In November 2007 I found MacVim, a cool Cocoa based wrapper around Vim7. It looks much nicer then GVim and it worked for me out of the box. The default font is also 'DejaVu Sans Mono', one of the best monospaced fonts around. Take a look at: http://code.google.com/p/macvim/ Included in the package is a helper mvim script to edit a file from the commandline.

As regular vi(m) user in the terminal, I had the strong need to have an icon in the dock, to drop some files on, and a console/terminal Vim opens in a new window. All files are already loaded and the working directory is switch to the directory of the frontmost finder window.

Automater helped to implement this little application, which can be installed as application icon in the dock and/or as a Finder Automator action.

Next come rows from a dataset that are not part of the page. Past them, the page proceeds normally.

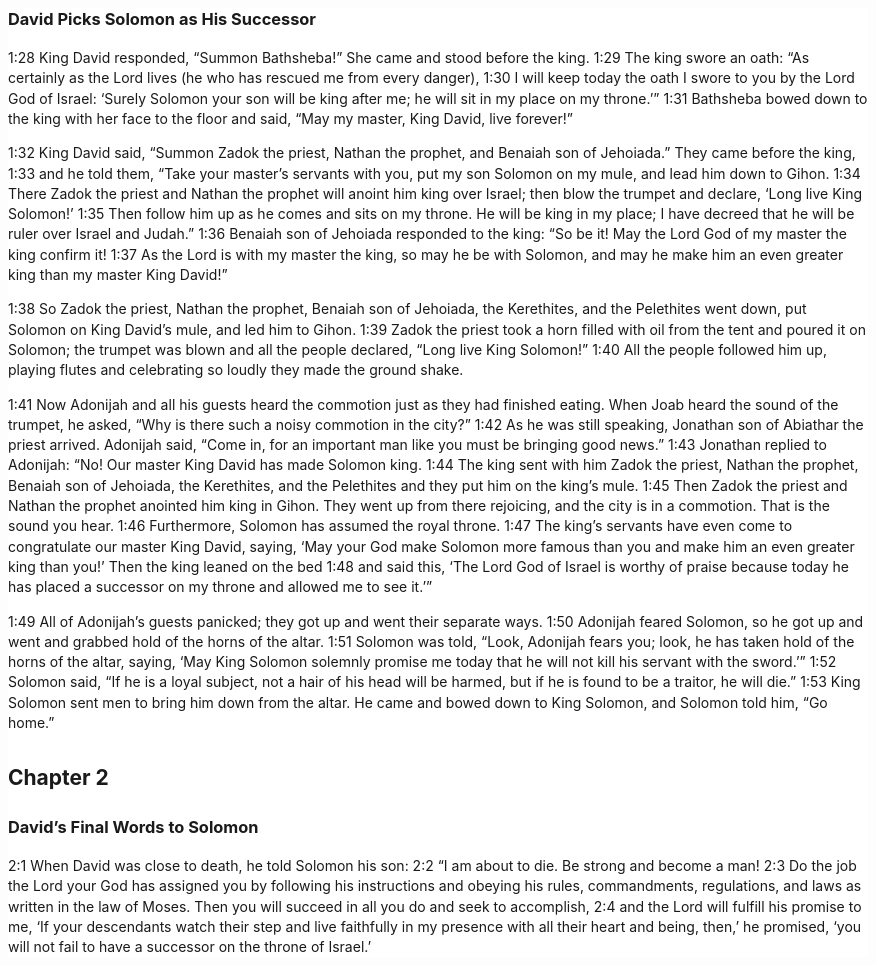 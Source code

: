 ### David Picks Solomon as His Successor

<a>1:28</a> King David responded, “Summon Bathsheba!” She came and stood before the king. <a>1:29</a> The king swore an oath: “As certainly as the Lord lives (he who has rescued me from every danger), <a>1:30</a> I will keep today the oath I swore to you by the Lord God of Israel: ‘Surely Solomon your son will be king after me; he will sit in my place on my throne.’” <a>1:31</a> Bathsheba bowed down to the king with her face to the floor and said, “May my master, King David, live forever!”

<a>1:32</a> King David said, “Summon Zadok the priest, Nathan the prophet, and Benaiah son of Jehoiada.” They came before the king, <a>1:33</a> and he told them, “Take your master’s servants with you, put my son Solomon on my mule, and lead him down to Gihon. <a>1:34</a> There Zadok the priest and Nathan the prophet will anoint him king over Israel; then blow the trumpet and declare, ‘Long live King Solomon!’ <a>1:35</a> Then follow him up as he comes and sits on my throne. He will be king in my place; I have decreed that he will be ruler over Israel and Judah.” <a>1:36</a> Benaiah son of Jehoiada responded to the king: “So be it! May the Lord God of my master the king confirm it! <a>1:37</a> As the Lord is with my master the king, so may he be with Solomon, and may he make him an even greater king than my master King David!”

<a>1:38</a> So Zadok the priest, Nathan the prophet, Benaiah son of Jehoiada, the Kerethites, and the Pelethites went down, put Solomon on King David’s mule, and led him to Gihon. <a>1:39</a> Zadok the priest took a horn filled with oil from the tent and poured it on Solomon; the trumpet was blown and all the people declared, “Long live King Solomon!” <a>1:40</a> All the people followed him up, playing flutes and celebrating so loudly they made the ground shake.

<a>1:41</a> Now Adonijah and all his guests heard the commotion just as they had finished eating. When Joab heard the sound of the trumpet, he asked, “Why is there such a noisy commotion in the city?” <a>1:42</a> As he was still speaking, Jonathan son of Abiathar the priest arrived. Adonijah said, “Come in, for an important man like you must be bringing good news.” <a>1:43</a> Jonathan replied to Adonijah: “No! Our master King David has made Solomon king. <a>1:44</a> The king sent with him Zadok the priest, Nathan the prophet, Benaiah son of Jehoiada, the Kerethites, and the Pelethites and they put him on the king’s mule. <a>1:45</a> Then Zadok the priest and Nathan the prophet anointed him king in Gihon. They went up from there rejoicing, and the city is in a commotion. That is the sound you hear. <a>1:46</a> Furthermore, Solomon has assumed the royal throne. <a>1:47</a> The king’s servants have even come to congratulate our master King David, saying, ‘May your God make Solomon more famous than you and make him an even greater king than you!’ Then the king leaned on the bed <a>1:48</a> and said this, ‘The Lord God of Israel is worthy of praise because today he has placed a successor on my throne and allowed me to see it.’”

<a>1:49</a> All of Adonijah’s guests panicked; they got up and went their separate ways. <a>1:50</a> Adonijah feared Solomon, so he got up and went and grabbed hold of the horns of the altar. <a>1:51</a> Solomon was told, “Look, Adonijah fears you; look, he has taken hold of the horns of the altar, saying, ‘May King Solomon solemnly promise me today that he will not kill his servant with the sword.’” <a>1:52</a> Solomon said, “If he is a loyal subject, not a hair of his head will be harmed, but if he is found to be a traitor, he will die.” <a>1:53</a> King Solomon sent men to bring him down from the altar. He came and bowed down to King Solomon, and Solomon told him, “Go home.”

## Chapter 2

### David’s Final Words to Solomon

<a>2:1</a> When David was close to death, he told Solomon his son: <a>2:2</a> “I am about to die. Be strong and become a man! <a>2:3</a> Do the job the Lord your God has assigned you by following his instructions and obeying his rules, commandments, regulations, and laws as written in the law of Moses. Then you will succeed in all you do and seek to accomplish, <a>2:4</a> and the Lord will fulfill his promise to me, ‘If your descendants watch their step and live faithfully in my presence with all their heart and being, then,’ he promised, ‘you will not fail to have a successor on the throne of Israel.’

Automator and Applescript Action

First you have to open Automator and create a new workflow, ypu can do this also with via the Finders action menu item 'new workflow'.

Drag to Automator actions on the right pane:

  1. Get selection from finder
  2. Execute Applescript

The following screenshot, shows what I mean

Paste the Applescript code:

 on run {input, parameters}
    set filesToEdit to {}
    repeat with i in input
        copy " " to end of filesToEdit
        copy (quoted form of (POSIX path of (i as string))) to end of filesToEdit
    end repeat
    tell application "Finder"
        set thePath to "Desktop"
        if exists window 1 then
            set myWin to window 1
            set thePath to (quoted form of POSIX path of (target of myWin as alias))
        end if
        tell application "Terminal"
            activate
            tell window 1
                do script "cd " & thePath & "
 vim " & (filesToEdit as string) & " && exit 0"
                set the position to {300, 50}
            end tell
        end tell
    end tell
    
    return input
 end run

Then save the workflow as Finder workflow and as an application. Change the application icon of the saved application via 'Get Info', rigth click the application icon. (I reused the Vim icon) After dragging the new application into the Dock, you are done.

Why Applescript? Applescript is a very strange language, but I used it here for the automatic filename conversion functions. The Finder hands over the dragged files as Mac pathnames, which must be converted to POSIX names for Vim. This seems a lot easier in Applescript. It is possible to implement Bash actions, but the we must convert pathnames on our own and issue an Applescript to open a new Terminwl window via the 'osascript(1)' command.